The bell (gong) was rung and we were directed to a classroom filled with tiny faces starring back at us. Given no instructions we stood there with blank looks on our faces for a while and tried to come up with an activity we could do with twenty tiny kids in such a tight space. I took those who were game into a circle and had them copy me as we danced and counted in English. Meanwhile, the rest of the kids ran wild. This is no exaggeration. They were like animals. It was like those movies where they exaggerate the craziness of a classroom. Kids were literally climbing on desks, jumping on each other, hitting, throwing food and yelling at the very tops of their lungs. Chris and I took turns entertaining the dancers and failing to control the kids that refused to join in. It's difficult to control or disciple children with whom you do not share a language. We got mad...they smiled. It was a nightmare. I eventually gave it and ventured next door to seek assistance in the form of the only teacher on the premises who spoke any English. She sat them down, put some music on and had one child dance while the others watched. Order was maintained for a few minutes before they slowly started creeping over and under their desks once again. I was pleased to hear the gong ring again and be directed to a new classroom, free of three year olds. And there was only five of students! And Shamser was there to translate which was useful. We played Fox and Geeze and The Dog is Out on the dirt beyond the classroom until it was time for the students to 'relax,' whatever that meant.

Views of the valley

We were allowed to leave school at 3pm and had an hour before Shamser would be back home needing help with the construction work. In our spare hour we intended to visit the palace and temple down the hill a way, we got half way there and spotted an appealing patch of grass with views of Besishar and the sprawling valley in which it sits. We ate the last of our Pringles and a few cookies from yesterday while we recapped the day.
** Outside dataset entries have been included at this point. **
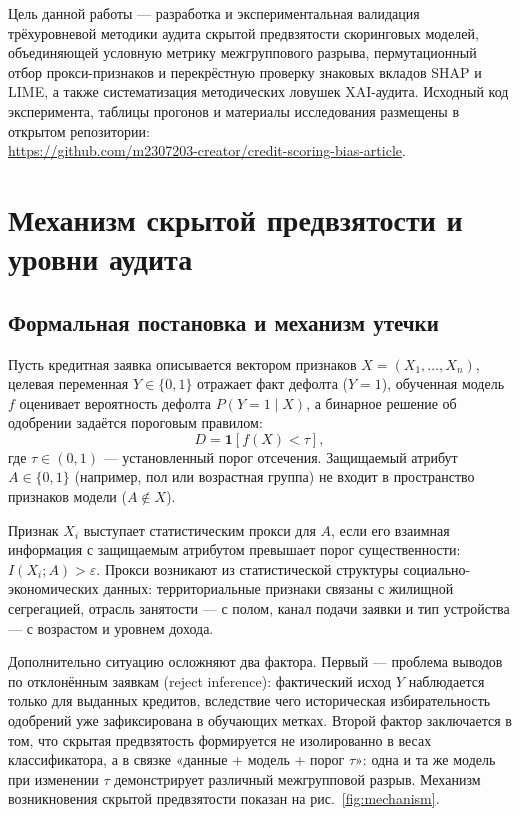 \documentclass{misisarticle}
\begin{document}
Цель данной работы — разработка и экспериментальная валидация трёхуровневой методики аудита скрытой предвзятости скоринговых моделей, объединяющей условную метрику межгруппового разрыва, пермутационный отбор прокси-признаков и перекрёстную проверку знаковых вкладов SHAP и LIME, а также систематизация методических ловушек XAI-аудита. Исходный код эксперимента, таблицы прогонов и материалы исследования размещены в открытом репозитории:\\
\url{https://github.com/m2307203-creator/credit-scoring-bias-article}.

\section{Механизм скрытой предвзятости и уровни аудита}

\subsection{Формальная постановка и механизм утечки}

Пусть кредитная заявка описывается вектором признаков $X = (X_1, \dots, X_n)$, целевая переменная $Y \in \{0, 1\}$ отражает факт дефолта ($Y = 1$), обученная модель $f$ оценивает вероятность дефолта $P(Y = 1 \mid X)$, а бинарное решение об одобрении задаётся пороговым правилом:
\begin{equation}
D = \mathbf{1}[f(X) < \tau],
\label{eq:decision}
\end{equation}
где $\tau \in (0, 1)$ — установленный порог отсечения. Защищаемый атрибут $A \in \{0, 1\}$ (например, пол или возрастная группа) не входит в пространство признаков модели ($A \notin X$).

Признак $X_i$ выступает статистическим прокси для $A$, если его взаимная информация с защищаемым атрибутом превышает порог существенности: $I(X_i; A) > \varepsilon$. Прокси возникают из статистической структуры социально-экономических данных: территориальные признаки связаны с жилищной сегрегацией, отрасль занятости — с полом, канал подачи заявки и тип устройства — с возрастом и уровнем дохода.

Дополнительно ситуацию осложняют два фактора. Первый — проблема выводов по отклонённым заявкам (reject inference): фактический исход $Y$ наблюдается только для выданных кредитов, вследствие чего историческая избирательность одобрений уже зафиксирована в обучающих метках. Второй фактор заключается в том, что скрытая предвзятость формируется не изолированно в весах классификатора, а в связке «данные + модель + порог $\tau$»: одна и та же модель при изменении $\tau$ демонстрирует различный межгрупповой разрыв. Механизм возникновения скрытой предвзятости показан на рис.~\ref{fig:mechanism}.
\end{document}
Back up the hill, not long after four, the hard work needed to start. Chris and I were put in charge of piling stones onto a flattened, heavy-duty bag so we could carry them the few metres to where a toilet area was being built. The hole in the ground that would be filled with the toilet tank was lined in beautiful stonework. It was a shame it would be hidden beneath the ground. We carted load upon load of stones, literally getting our hands dirty, and loving every minute of it. In comparison to the nightmarish class we had looked after for part of today, this work was a dream.

Moving stones by hand

As we stopped work, a bit after six, it was already getting dark thanks to the heavy cloud cover that had been around most of the day. Not long after, the rain came. The first rain we have seen in over two months. It was refreshing even as we rushed around to move things into a dry places.

Before long it was time for another feed of dal baht, this time a variation on the last. We sat and chatted for a while before Timmy took us up to a hill to point out a particular light across the valley. It was the only light in that particular village and the village was home to a widow with two children for whom Shamser was building a new home. We stayed on the hill for a while and watched the lights in the valley below as we discussed, prompted by the token American, America and its failings. Of particular interest was the apparent option of the USA closing its borders and stopping anybody getting in or out. After this deep discussion, it was well and truly bed time. What a first day!